Diarize=true requested but deltas have no speaker_label#
Either the dispatcher can't run diarization right now, or the segment doesn't match any enrolled profile.
- Backend B selected. The managed STT relay does not expose diarization;
diarizeis silently a no-op. Push tenant policy toward A or accept unlabelled output. - No pyannote node online. Required engine is
audio.analyze.pyannote.GET /v1/admin/nodesand look for nodes with this engine inmodels_loaded. - Speakers not yet enrolled on the running node. Check
GET /speakers/{id}/warm. If the candidate node isn't inwarm_node_ids, fan out viaPOST /speakers/{id}/warm. - Unknown speaker. Segments from speakers not in the library get a per-session cluster id (
spk_0,spk_1), not the enrolled label.
Speaker enrollment returns SCAIECHO_SPEAKER_PREFLIGHT_FAILED#
The reference audio didn't pass quality checks. The error.preflight field on the response details what failed — typically too short, too much silence, sample rate out of range, or signal-to-noise ratio too low. Re-record with a cleaner sample and resubmit.

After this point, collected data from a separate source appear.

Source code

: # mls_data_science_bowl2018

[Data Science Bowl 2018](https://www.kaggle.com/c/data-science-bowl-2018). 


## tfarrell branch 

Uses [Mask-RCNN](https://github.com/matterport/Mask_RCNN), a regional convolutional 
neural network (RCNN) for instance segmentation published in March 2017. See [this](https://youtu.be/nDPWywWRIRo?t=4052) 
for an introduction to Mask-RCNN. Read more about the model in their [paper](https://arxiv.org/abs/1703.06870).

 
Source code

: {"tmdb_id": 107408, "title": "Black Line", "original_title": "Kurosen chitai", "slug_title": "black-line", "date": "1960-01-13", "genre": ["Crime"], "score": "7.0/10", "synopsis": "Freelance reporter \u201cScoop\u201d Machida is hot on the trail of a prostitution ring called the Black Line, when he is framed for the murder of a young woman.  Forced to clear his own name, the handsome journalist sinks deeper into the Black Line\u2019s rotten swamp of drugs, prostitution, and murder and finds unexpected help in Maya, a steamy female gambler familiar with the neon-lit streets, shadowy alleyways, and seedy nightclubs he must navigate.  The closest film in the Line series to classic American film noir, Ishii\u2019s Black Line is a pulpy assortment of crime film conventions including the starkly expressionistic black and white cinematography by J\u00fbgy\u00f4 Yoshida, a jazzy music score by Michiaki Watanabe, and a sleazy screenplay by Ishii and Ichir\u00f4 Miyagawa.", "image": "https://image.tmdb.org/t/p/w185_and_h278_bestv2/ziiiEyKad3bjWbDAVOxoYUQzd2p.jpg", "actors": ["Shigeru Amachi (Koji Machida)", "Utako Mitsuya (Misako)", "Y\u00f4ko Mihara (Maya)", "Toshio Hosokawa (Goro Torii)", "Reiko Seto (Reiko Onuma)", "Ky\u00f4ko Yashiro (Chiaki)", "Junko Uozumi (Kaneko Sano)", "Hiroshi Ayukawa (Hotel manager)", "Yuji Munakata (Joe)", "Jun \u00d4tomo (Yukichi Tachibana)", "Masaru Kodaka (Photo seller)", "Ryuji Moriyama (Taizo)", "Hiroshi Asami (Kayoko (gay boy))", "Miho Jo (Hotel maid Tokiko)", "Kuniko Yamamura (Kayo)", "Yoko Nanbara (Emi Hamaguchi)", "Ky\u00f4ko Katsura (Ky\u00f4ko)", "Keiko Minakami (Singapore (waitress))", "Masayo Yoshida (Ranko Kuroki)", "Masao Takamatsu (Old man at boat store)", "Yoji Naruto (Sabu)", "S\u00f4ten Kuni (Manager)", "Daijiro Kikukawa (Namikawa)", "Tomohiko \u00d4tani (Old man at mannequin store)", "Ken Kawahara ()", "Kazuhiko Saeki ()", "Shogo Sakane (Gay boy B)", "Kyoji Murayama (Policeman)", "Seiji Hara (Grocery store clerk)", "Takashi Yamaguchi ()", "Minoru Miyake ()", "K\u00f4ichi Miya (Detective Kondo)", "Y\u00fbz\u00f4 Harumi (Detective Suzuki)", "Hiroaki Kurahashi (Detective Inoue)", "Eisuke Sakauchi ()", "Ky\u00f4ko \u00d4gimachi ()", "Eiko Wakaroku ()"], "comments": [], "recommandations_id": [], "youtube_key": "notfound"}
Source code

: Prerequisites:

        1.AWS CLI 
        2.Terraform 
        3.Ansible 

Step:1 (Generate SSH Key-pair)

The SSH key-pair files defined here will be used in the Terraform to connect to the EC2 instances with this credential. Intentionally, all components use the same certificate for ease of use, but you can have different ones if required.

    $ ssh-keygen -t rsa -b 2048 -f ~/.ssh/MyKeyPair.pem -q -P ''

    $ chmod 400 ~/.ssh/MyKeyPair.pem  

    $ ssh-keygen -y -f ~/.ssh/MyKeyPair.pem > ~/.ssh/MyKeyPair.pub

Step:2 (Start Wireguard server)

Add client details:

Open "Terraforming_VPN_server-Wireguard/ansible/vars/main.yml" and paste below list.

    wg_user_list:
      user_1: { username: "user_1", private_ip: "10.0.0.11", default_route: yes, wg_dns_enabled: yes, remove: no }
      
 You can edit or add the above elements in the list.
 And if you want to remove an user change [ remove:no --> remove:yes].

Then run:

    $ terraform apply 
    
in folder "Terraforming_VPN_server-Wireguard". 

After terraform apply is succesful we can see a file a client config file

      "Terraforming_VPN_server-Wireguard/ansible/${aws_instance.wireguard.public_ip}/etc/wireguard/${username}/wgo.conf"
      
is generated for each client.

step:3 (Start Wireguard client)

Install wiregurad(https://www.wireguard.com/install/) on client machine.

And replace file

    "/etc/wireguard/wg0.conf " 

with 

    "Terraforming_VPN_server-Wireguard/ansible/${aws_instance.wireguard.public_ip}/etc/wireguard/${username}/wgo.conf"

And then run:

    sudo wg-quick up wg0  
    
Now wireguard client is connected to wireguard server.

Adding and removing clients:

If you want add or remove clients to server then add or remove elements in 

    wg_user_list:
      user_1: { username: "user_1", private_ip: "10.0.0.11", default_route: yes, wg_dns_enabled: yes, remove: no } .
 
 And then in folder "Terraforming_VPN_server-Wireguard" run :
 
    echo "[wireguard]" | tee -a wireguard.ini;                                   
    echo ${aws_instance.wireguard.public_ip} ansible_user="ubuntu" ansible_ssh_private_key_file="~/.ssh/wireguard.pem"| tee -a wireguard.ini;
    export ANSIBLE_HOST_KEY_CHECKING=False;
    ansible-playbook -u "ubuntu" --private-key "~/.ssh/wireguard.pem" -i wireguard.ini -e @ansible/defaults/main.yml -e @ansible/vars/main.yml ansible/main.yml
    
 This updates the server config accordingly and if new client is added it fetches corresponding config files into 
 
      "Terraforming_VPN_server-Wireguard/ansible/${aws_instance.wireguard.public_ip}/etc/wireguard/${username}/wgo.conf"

Enrollment succeeds but enrollment_status stays pending#
No online audio.analyze.pyannote node when the request landed. The response includes a note saying so. Once a node lands, run POST /speakers/{id}/warm to fan out — the status flips to ready when at least one node accepts.
DELETE /speakers/{id} reports errors per node#
The audit row was still written and the speaker is tombstoned, but one or more replicas couldn't evict the embedding. Check error_summary for which nodes failed. The warm registry will eventually age the stale entries; if you need them gone immediately, take the affected nodes offline so the registry drops them.
WebRTC POST /sessions/{id}/offer returns 501#
aiortc and av aren't installed in this deployment. Session creation worked because it just records intent — but the SDP exchange needs the actual peer-connection library. Operators install with pip install aiortc av and restart.
WebRTC session lost between offer and control WS#
You'll see SCAIECHO_WEBRTC_SESSION_STATE_LOST (410) or the control WS closing with 4404 and a session_not_ready error message. The in-process peer state died — usually an operator restart of the HTTP server. Create a new session and resend the offer.